Background and Conventional Wisdom
Historically and in the present, many dataflow machines have been proposed and explored. These proposals promise to achieve a certain level of computinge efficiency. They are cast as a solution to the inefficiency of von Neumann-computing: executing one instruction at a time. Historically these designs have failed to provide such performance efficiency, which has resulted in the domination of conventional, general-purpose processors. These dataflow designs use a technique called out-of-order execution, which identifies what instructions can execute when, using circuits in hardware. This approach consumes extreme amounts of power and transistors, making the CPUs exorbitantly large and expensive. Recently, dataflow architectures have generated renewed interest with hopes of addressing some of the compute challenges in machine learning.
We observe that past challenges of dataflow remain. Unless those are addressed, these architectures are unlikely to provide efficiency benefits for machine learning, similar to the challenges with other domains. The particular deficiency of dataflow is that control speculation is limited by the difficulty of implementing dataflow-based squashing. Additionally, the latency cost of explicit data communication can be prohibitive. Finally, the compilation challenges have proven hard to surmount. The massive scale and complexity of (application-level) graphs and richness of operators in modern deep-learning, makes the compiler problem excessively hard.
What is unexplored so far is the fine-grained interleaving of explicit-dataflow with a control-processor – i.e. the theoretical and practical limits of being able to switch with low cost between an explicit-dataflow hardware/ISA and a control processor’s Von Neumann ISA. Figure 1(a) shows a logical view of such a hybrid architecture, and Figure 1(b) shows the capability of this architecture to exploit fine-grain (thousands to millions of instructions) application phases.
Figure 1. Exploiting dynamic program behavior. (a) The logical view of a heterogeneous architecture, where Von Neumann and dataflow are substrates that are integrated to the same cache hierarchy. (b) The architecture preference changes over time during application execution.

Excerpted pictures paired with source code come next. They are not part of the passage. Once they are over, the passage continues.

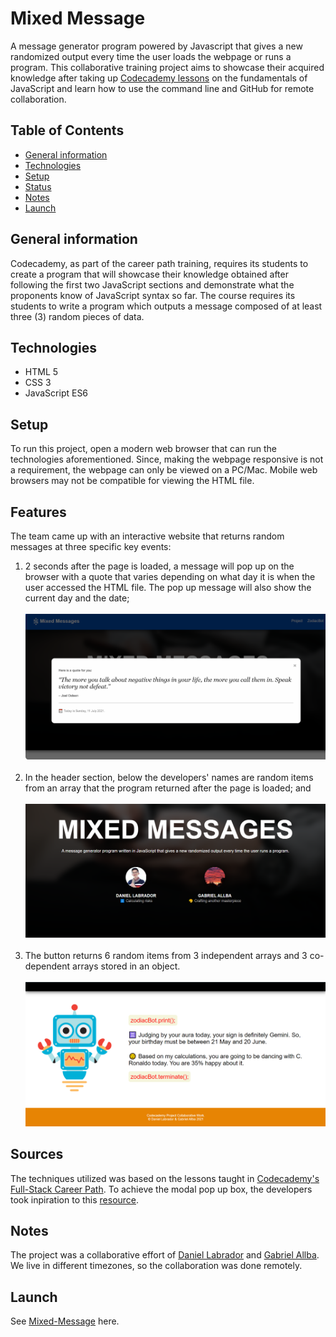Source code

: # **Mixed Message**
A message generator program powered by Javascript that gives a new randomized output every time the user loads the webpage or runs a program. This collaborative training project aims to showcase their acquired knowledge after taking up [Codecademy lessons](https://www.codecademy.com/learn/paths/full-stack-engineer-career-path) on the fundamentals of JavaScript and learn how to use the command line and GitHub for remote collaboration.

## Table of Contents
- [General information](#general-information)
- [Technologies](#technologies)
- [Setup](#setup)
- [Status](#status)
- [Notes](#notes)
- [Launch](#launch)

## General information
Codecademy, as part of the career path training, requires its students to create a program that will showcase their knowledge obtained after following the first two JavaScript sections and demonstrate what the proponents know of JavaScript syntax so far. The course requires its students to write a program which outputs a message composed of at least three (3) random pieces of data.

## Technologies
- HTML 5
- CSS 3
- JavaScript ES6

## Setup
To run this project, open a modern web browser that can run the technologies aforementioned. Since, making the webpage responsive is not a requirement, the webpage can only be viewed on a PC/Mac. Mobile web browsers may not be compatible for viewing the HTML file.

## Features
The team came up with an interactive website that returns random messages at three specific key events:
1. 2 seconds after the page is loaded, a message will pop up on the browser with a quote that varies depending on what day it is when the user accessed the HTML file. The pop up message will also show the current day and the date;<br><br> ![alt text](img/quote.png "Pop up message containing a random quote and current day and date") <br><br>
2. In the header section, below the developers' names are random items from an array that the program returned after the page is loaded; and <br><br> ![alt text](img/developer-activity.png "Random activities below the developers' names")<br><br>
3. The button returns 6 random items from 3 independent arrays and 3 co-dependent arrays stored in an object. <br><br> ![alt text](img/zodiac-bot.png "Sample output of ZodiacBot button")

## Sources
The techniques utilized was based on the lessons taught in [Codecademy's Full-Stack Career Path](https://www.codecademy.com/learn/paths/full-stack-engineer-career-path).
To achieve the modal pop up box, the developers took inpiration to this [resource](https://www.w3schools.com/howto/howto_css_modals.asp).

## Notes
The project was a collaborative effort of [Daniel Labrador](https://github.com/daniellabrador) and [Gabriel Allba](https://github.com/GabrielAllba). We live in different timezones, so the collaboration was done remotely.

## Launch
See [Mixed-Message](https://gabrielallba.github.io/Mixed-Message/) here.
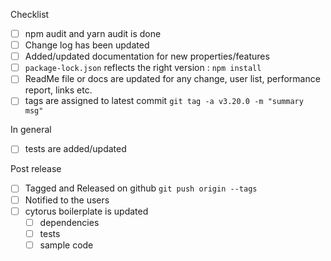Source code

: Checklist

* [ ] npm audit and yarn audit is done
* [ ] Change log has been updated
* [ ] Added/updated documentation for new properties/features
* [ ] `package-lock.json` reflects the right version : `npm install`
* [ ] ReadMe file or docs are updated for any change, user list, performance report, links etc.
* [ ] tags are assigned to latest commit `git tag -a v3.20.0 -m "summary msg"`

In general
* [ ] tests are added/updated

Post release
* [ ] Tagged and Released on github `git push origin --tags`
* [ ] Notified to the users
* [ ] cytorus boilerplate is updated
    * [ ] dependencies
    * [ ] tests
    * [ ] sample code
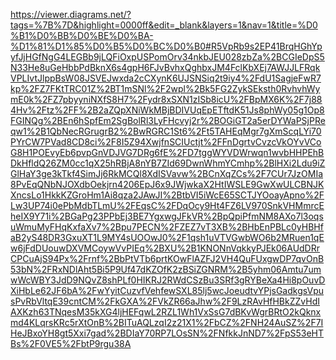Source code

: https://viewer.diagrams.net/?tags=%7B%7D&highlight=0000ff&edit=_blank&layers=1&nav=1&title=%D0%B1%D0%BB%D0%BE%D0%BA-%D1%81%D1%85%D0%B5%D0%BC%D0%B0#R5VpRb9s2EP41BrqHGhYpyfJjHGfNgG4LEGBb9jLQFiOxpUSPomOrv34nkbJEU028zbZa%2BCGIeDpS5N33He8uGeHbbPdBknX6s4gpH6FJvBvhxQghbxJM4FclKbXEj7AWJJLFRqkVPLIvtJlppBsW08JSVEJwxda2cCXynK6UJSNSiq2t9iy4%2FdU1SagjeFwR7kp%2FZ7FKtTRC01Z%2BT1mSNl%2F2wpl%2Bk5FG2ZykSEksth0RvhvhWymE0k%2FZ7pbyyniNXfS8H7%2Fydr8xSXN1zISb8icU%2FBpMX6K%2F7j884Hv%2Ftz%2FF%2B2aZQpXNiWkMBjBDIVUqEpETftdK51Js8phWy05g1Op8FGINQg%2BEn6hSpfEm2SgBolRl3LyFHcvyj2r%2BOGiGT2a5erDYWaPSjPReqw1%2B1QbNecRGrugrB2%2BwRGRC1St6%2Ft5TAHEqMgr7gXmScqLYi70PYrCW7PVad8CD8ci%2F8I5Z94XwjfnSCIUctjt%2FFnDgrtvCvzcVkOYvVCoG8H1POEvyEb6pvpGnVDJVG7DRg6fE%2FD7tggWYVDWrwqn1wvbHHPEhBDkHfldQ26ZM0cc1qX25hRBjA8nYB7ZId69DwnWhmYCmhp%2BlHXi2Ldu9iZGlHaY3ge3kTkf4SimJj6RkMCQl8XdISVavw%2BCnXqZCs%2F7CUr7JzOMIa8PvEqQNbNJOXdbOekjrn4206EpJ6x9JWjwkaX2HtIWSLE9GwXwULCBNJKXncsLo1HkkKZGroHm1Ai8qza2JAwJI%2BtbVI5iWcE65SCTJYOoayApno%2FLw3UP74i0ePbMdbTLmU%2FEqsC%2FDqOcy9Ht4FZ6LV970SnkVHMmrcEheIX9Y71i%2BGaPg23PPbEj3BE7YgxwgJFkVR%2BpQpiPfmNM8AXo7l3oqsuWmuMyFHqKxfaXv7%2Bpu7PECN%2FZEZ7vT3XB%2BHbEnPBLc0yHBHfaB2yS48DR3GxuXT1L9MY4sUOOwJ0%2F1qsh1uVTVGwbWO6b2MRuen1qEw6jFdDUouwDXVMCoywVvPIEq%2BXU%2B1KNONnVqkkyPJEk06AUdDRrCPCuAjS94Px%2Frnf%2BbPtVTb6prtKOwFlAZFJ2VH4QuFUxgwDP7qvOnB53bN%2FRxNDlAht5Bi5P9Uf47dKZOfK2zBSiZGNRM%2B5yhm06Amtu7umwWcWBY3JdD9NQvZ8shPLf0HIKRJ2RWdCSzBu3SRf3gRYBeXa4Hi8pOuvDXiHbLe62JF6bA%2FwYyitCuzvfVehfewSXL85lj5wcJoeudtvYPjsGadkgsVpusPvRbVltqE39cntCM%2FkGXA%2FVkZR66aJhw%2F9LzRAvHfHBkZZvHdIAXKzh63TNqesM35kXG4ljHEFqwL2RZL1Wh1VxSsG7dBKvWgrBRtO2kQknxmd4KLqrsKRc5rXtOnB%2BITuAQLzqI2z21X1%2FbCZ%2FNH24AuSZ%2F7IHeJBxoYH8gt5Xxi7gad%2BDIaY70RP7LOsSN%2FNfkkJnND7%2FpS53eHTBs%2F0VE5%2FbtP9rgu38A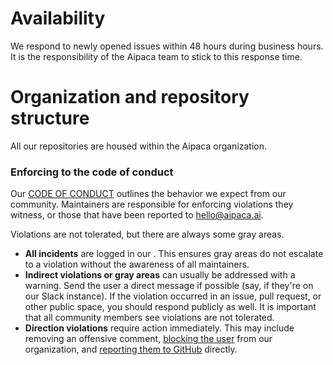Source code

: # Availability

We respond to newly opened issues within 48 hours during business hours. It is the responsibility of the Aipaca team to stick to this response time.

# Organization and repository structure

All our repositories are housed within the Aipaca organization.

### Enforcing to the code of conduct

Our [CODE OF CONDUCT](CODE_OF_CONDUCT.md) outlines the behavior we expect from our community. Maintainers are responsible for enforcing violations they witness, or those that have been reported to hello@aipaca.ai.

Violations are not tolerated, but there are always some gray areas.

- **All incidents** are logged in our <INTERNAL TOOL>. This ensures gray areas do not escalate to a violation without the awareness of all maintainers.
- **Indirect violations or gray areas** can usually be addressed with a warning. Send the user a direct message if possible (say, if they're on our Slack instance). If the violation occurred in an issue, pull request, or other public space, you should respond publicly as well. It is important that all community members see violations are not tolerated.
- **Direction violations** require action immediately. This may include removing an offensive comment, [blocking the user](https://help.github.com/articles/blocking-a-user-from-your-organization/) from our organization, and [reporting them to GitHub](https://help.github.com/articles/reporting-abuse-or-spam/) directly.
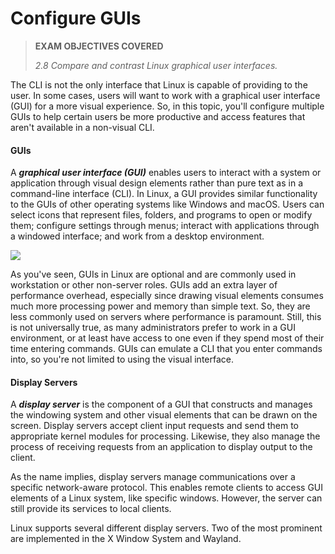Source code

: # Configure GUIs

> **EXAM OBJECTIVES COVERED**
> 
> _2.8 Compare and contrast Linux graphical user interfaces._

The CLI is not the only interface that Linux is capable of providing to the user. In some cases, users will want to work with a graphical user interface (GUI) for a more visual experience. So, in this topic, you'll configure multiple GUIs to help certain users be more productive and access features that aren't available in a non-visual CLI.

#### GUIs

A **_graphical user interface (GUI)_** enables users to interact with a system or application through visual design elements rather than pure text as in a command-line interface (CLI). In Linux, a GUI provides similar functionality to the GUIs of other operating systems like Windows and macOS. Users can select icons that represent files, folders, and programs to open or modify them; configure settings through menus; interact with applications through a windowed interface; and work from a desktop environment.

![](gui.png)


As you've seen, GUIs in Linux are optional and are commonly used in workstation or other non-server roles. GUIs add an extra layer of performance overhead, especially since drawing visual elements consumes much more processing power and memory than simple text. So, they are less commonly used on servers where performance is paramount. Still, this is not universally true, as many administrators prefer to work in a GUI environment, or at least have access to one even if they spend most of their time entering commands. GUIs can emulate a CLI that you enter commands into, so you're not limited to using the visual interface.

#### Display Servers

A **_display server_** is the component of a GUI that constructs and manages the windowing system and other visual elements that can be drawn on the screen. Display servers accept client input requests and send them to appropriate kernel modules for processing. Likewise, they also manage the process of receiving requests from an application to display output to the client.

As the name implies, display servers manage communications over a specific network-aware protocol. This enables remote clients to access GUI elements of a Linux system, like specific windows. However, the server can still provide its services to local clients.

Linux supports several different display servers. Two of the most prominent are implemented in the X Window System and Wayland.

When framed this way, we made some important and surprising discoveries and also raised interesting questions. Are the benefits of fine-grained interleaving of execution models significant enough? How might one build a practical and small-footprint dataflow engine capable of serving as an offload engine? Which types of control-cores can substantially benefit? Why are certain program region types suitable for explicit dataflow execution?
The potential benefits of an ideal hybrid architecture (ideal dataflow + four-wide OOO) are shown in Figure 2(a). Above each bar is the percentage of execution time in dataflow mode.
Figure 2(b) shows the overall energy and performance trends for three different control processors and how integrating dataflow into them improves their performance.